Contrairement au monde de la téléphonie, il suffit de changer d’application si on n’est pas content de son fonctionnement. Le risque est d’engager un jeu de chat et de souris infini, comme on le connait avec ceux qui téléchargent des contenus culturels illégalement. Le gouvernement peut peut-être arrêter WhatsApp parce qu’il appartient à Facebook, mais son code peut être reproduit très rapidement et les systèmes de ce type peuvent se démultiplier en un instant, via des entreprises qui ne seront peut-être ni européennes ni américaines…

Rendre toutes les communications non-chiffrées expose toutes les communications. Ce qui est valable pour les autorités de Grande-Bretagne le devient aussi pour les pire Etats de la planète et tous les pirates.

“Je comprends l’impératif d’assurer la sécurité” et la logique qu’il y a à délimiter la frontière entre l’Etat et le citoyen, pour qu’il ne soit pas un jeu permanent de chat et de souris. Oui, des pans entiers de communications qui étaient avant surveillables vont passer dans l’ombre. Mais une loi pour prévenir ou interdire l’usage du chiffrement n’est pas simple. L’internet que nous avons est une force de modernité et d’ouverture. C’est exactement ce que ceux qui utilisent une violence aveugle veulent nous voir abandonner.   

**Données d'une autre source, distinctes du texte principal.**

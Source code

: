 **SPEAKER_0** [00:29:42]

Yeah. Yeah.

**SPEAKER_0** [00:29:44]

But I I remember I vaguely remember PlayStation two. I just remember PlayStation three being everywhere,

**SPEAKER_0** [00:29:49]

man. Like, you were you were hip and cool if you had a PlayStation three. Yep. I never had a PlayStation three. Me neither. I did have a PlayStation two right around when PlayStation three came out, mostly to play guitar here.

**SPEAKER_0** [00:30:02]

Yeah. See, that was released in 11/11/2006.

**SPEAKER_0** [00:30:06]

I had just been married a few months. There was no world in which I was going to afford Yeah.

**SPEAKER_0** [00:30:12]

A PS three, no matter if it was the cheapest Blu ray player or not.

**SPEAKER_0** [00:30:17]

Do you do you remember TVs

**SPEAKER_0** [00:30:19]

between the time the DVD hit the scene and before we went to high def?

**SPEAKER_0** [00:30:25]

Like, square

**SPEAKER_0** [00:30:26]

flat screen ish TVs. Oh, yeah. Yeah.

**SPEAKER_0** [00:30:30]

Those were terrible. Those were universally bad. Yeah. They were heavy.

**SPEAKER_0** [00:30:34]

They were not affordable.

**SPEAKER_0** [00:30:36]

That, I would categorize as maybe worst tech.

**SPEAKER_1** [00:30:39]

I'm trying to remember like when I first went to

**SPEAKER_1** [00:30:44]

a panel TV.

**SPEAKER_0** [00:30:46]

La chercheuse Zeynep Tufekci dans un éditorial publié sur le New York Times ne dit pas autre chose. Arrêter WhatsApp n’arrêtera pas le terrorisme. Les services de police ne peuvent pas affaiblir le chiffrement pour les terroristes sans l’affaiblir pour tout le monde. Et il n’est pas sûr que ce soit une bonne idée de rendre plus facile aux pirates et gouvernements la possibilité de nous espionner soit une bonne idée. Pour elle, il est impossible d’interdire le chiffrement. Seule la surveillance ciblée est efficace et c’est la seule à être appropriée pour lutter contre le terrorisme. “Le défi ne consiste pas à savoir comment collecter plus de données de tout le
monde, mais comment identifier et suivre les quelques personnes
vraiment dangereuses.”

MAJ : Les Pays-Bas se prononcent, eux, pour un chiffrement fort, rapporte Numerama. Aux Etats-Unis, plusieurs associations ont lancé l’initiative SecureTheInternet, pour défendre le chiffrement, relayé en France par la Quadrature du Net.